Before moving to a new release, fully patch the current one.

sudo apt update && sudo apt upgrade -y && sudo apt full-upgrade -y && sudo apt autoremove -y

This closes out any pending updates so the version transition starts from a known-clean state.

Step 4: Reboot If Kernel Updates Were Installed

If the previous step pulled in a new kernel, reboot before continuing.

sudo reboot

Reconnect over SSH, rejoin your screen session:

screen -r debian-upgrade

Step 5: Switch APT Sources to Bookworm

Debian release upgrades are driven by changing the codename in your APT sources. Back up first, then rewrite.
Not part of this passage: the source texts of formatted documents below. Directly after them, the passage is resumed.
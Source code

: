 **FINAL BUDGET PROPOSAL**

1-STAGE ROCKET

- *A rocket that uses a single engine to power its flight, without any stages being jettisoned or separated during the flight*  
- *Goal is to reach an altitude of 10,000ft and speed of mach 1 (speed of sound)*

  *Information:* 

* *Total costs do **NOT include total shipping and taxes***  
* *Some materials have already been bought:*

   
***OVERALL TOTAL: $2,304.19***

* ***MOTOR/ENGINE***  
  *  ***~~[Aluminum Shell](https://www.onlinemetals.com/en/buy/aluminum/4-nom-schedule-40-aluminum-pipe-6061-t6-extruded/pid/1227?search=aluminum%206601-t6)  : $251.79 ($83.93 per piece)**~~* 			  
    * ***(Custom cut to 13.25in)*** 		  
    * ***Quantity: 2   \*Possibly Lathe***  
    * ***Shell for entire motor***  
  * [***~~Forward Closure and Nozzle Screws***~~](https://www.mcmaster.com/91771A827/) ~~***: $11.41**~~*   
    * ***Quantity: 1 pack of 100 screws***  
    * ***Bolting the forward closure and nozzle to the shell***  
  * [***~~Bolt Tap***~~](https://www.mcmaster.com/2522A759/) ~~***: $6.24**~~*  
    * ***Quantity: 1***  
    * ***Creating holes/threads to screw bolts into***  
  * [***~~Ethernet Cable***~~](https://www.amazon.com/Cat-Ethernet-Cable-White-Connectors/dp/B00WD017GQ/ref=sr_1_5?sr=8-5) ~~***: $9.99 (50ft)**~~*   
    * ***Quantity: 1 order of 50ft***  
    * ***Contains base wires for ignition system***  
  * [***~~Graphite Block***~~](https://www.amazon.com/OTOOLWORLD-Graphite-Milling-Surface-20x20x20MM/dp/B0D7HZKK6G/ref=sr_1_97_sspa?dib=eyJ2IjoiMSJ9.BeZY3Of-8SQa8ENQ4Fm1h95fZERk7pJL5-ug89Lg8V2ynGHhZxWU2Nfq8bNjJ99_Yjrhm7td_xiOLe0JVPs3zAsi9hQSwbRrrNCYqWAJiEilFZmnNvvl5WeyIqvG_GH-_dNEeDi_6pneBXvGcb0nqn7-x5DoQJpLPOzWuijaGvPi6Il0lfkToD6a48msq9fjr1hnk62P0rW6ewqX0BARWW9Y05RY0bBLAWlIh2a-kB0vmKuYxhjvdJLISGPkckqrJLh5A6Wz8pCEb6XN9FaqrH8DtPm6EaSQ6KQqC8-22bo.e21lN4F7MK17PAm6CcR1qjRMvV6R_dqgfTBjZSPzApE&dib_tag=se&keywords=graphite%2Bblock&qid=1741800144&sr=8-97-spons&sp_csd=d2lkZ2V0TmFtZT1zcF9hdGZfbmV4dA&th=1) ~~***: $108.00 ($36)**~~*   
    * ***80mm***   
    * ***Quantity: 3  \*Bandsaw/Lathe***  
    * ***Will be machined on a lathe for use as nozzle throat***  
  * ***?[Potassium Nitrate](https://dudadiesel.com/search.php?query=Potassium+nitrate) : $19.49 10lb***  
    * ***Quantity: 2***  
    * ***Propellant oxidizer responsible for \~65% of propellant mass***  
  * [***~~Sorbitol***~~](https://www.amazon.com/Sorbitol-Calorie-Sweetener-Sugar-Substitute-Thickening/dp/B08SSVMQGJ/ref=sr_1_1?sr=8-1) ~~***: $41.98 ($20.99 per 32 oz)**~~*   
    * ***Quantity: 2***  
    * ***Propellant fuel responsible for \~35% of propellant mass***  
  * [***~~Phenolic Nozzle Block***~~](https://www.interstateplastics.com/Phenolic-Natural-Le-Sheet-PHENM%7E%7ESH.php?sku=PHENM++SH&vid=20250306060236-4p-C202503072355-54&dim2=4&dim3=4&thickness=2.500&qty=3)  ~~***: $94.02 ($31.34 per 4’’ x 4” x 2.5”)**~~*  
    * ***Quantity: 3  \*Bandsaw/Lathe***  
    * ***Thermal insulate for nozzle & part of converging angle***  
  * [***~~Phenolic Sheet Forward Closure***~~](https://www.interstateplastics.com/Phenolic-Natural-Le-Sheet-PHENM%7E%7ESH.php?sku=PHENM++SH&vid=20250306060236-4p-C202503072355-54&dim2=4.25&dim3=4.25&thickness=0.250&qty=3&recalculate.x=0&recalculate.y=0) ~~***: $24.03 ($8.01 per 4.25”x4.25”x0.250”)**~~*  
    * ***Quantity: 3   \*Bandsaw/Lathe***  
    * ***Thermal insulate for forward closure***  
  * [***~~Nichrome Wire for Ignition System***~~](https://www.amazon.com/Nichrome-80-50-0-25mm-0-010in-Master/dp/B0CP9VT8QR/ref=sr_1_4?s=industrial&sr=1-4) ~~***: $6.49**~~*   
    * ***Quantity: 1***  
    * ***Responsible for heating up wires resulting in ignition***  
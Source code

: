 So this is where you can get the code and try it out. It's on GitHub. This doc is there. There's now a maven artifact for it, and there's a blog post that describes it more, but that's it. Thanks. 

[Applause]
sudo cp /etc/apt/sources.list /etc/apt/sources.list.bak
sudo sed -i 's/bullseye/bookworm/g' /etc/apt/sources.list

Debian 12 introduced a separate non-free-firmware component. If your sources reference non-free, add the new component:

sudo sed -i 's/non-free/non-free non-free-firmware/g' /etc/apt/sources.list

Verify the rewrite:

grep bookworm /etc/apt/sources.list

You should see bookworm entries and no bullseye entries.

Note

If you have files in /etc/apt/sources.list.d/, repeat the sed against those too. Many third-party repos still pin to Bullseye and may need to be disabled or replaced.

Step 6: Refresh Package Lists

sudo apt update

The package list will now come from Bookworm. apt may report new components; that is expected.

Step 7: Run the Upgrade Without Losing Configurations

The most common cause of a borked dist-upgrade is interactive prompts asking you whether to overwrite a configuration file. On a server, you almost always want to keep the existing config and resolve any drift afterwards.

Minimal upgrade first (no new packages, just version updates):

sudo DEBIAN_FRONTEND=noninteractive apt upgrade --without-new-pkgs -y \
  -o Dpkg::Options::="--force-confdef" \
  -o Dpkg::Options::="--force-confold"

Then the full distribution upgrade:

sudo DEBIAN_FRONTEND=noninteractive apt full-upgrade -y \
  -o Dpkg::Options::="--force-confdef" \
  -o Dpkg::Options::="--force-confold"

The flag combination keeps your existing config files and uses package defaults where one exists. After the upgrade you can diff against the new defaults at your leisure.

Step 8: Clean Up

sudo apt autoremove -y && sudo apt autoclean

This removes orphaned packages and clears stale apt caches. On a small VPS this can recover a surprising amount of disk.

Step 9: Reboot Into Bookworm

sudo reboot

Reconnect after the reboot.

Verification

Confirm the upgrade.

cat /etc/os-release

You should now see:

PRETTY_NAME="Debian GNU/Linux 12 (bookworm)"

Kernel version:

uname -r

APT sources reference Bookworm and no Bullseye:

grep bookworm /etc/apt/sources.list
grep bullseye /etc/apt/sources.list

The second command should produce no output.

Troubleshooting

ProblemFix
SSH dropped mid-upgradeReconnect, then screen -r debian-upgrade to resume
Broken dependenciessudo apt --fix-broken install
Held-back packagessudo apt full-upgrade again to resolve them
Repo errors after sedCheck /etc/apt/sources.list.d/*.list for stale third-party repos
Need to roll back sourcessudo cp /etc/apt/sources.list.bak /etc/apt/sources.list && sudo apt update

Warning

Rolling back sources does not roll back installed packages. A failed Bookworm upgrade on a production box is a restore-from-snapshot situation, not a sources rollback situation.

Why This Upgrade Path

The screen + noninteractive + confdef/confold combination has shipped cleanly on QuickBox Pro deployments across more than a hundred VPS providers and on-the-metal installs. The steps look long because each one is documented; the actual work fits in a single screen session and is mostly waiting on apt.

Keep your servers patched. Keep your snapshots fresh. Keep your config files in version control if you can. Bookworm will be supported through 2028.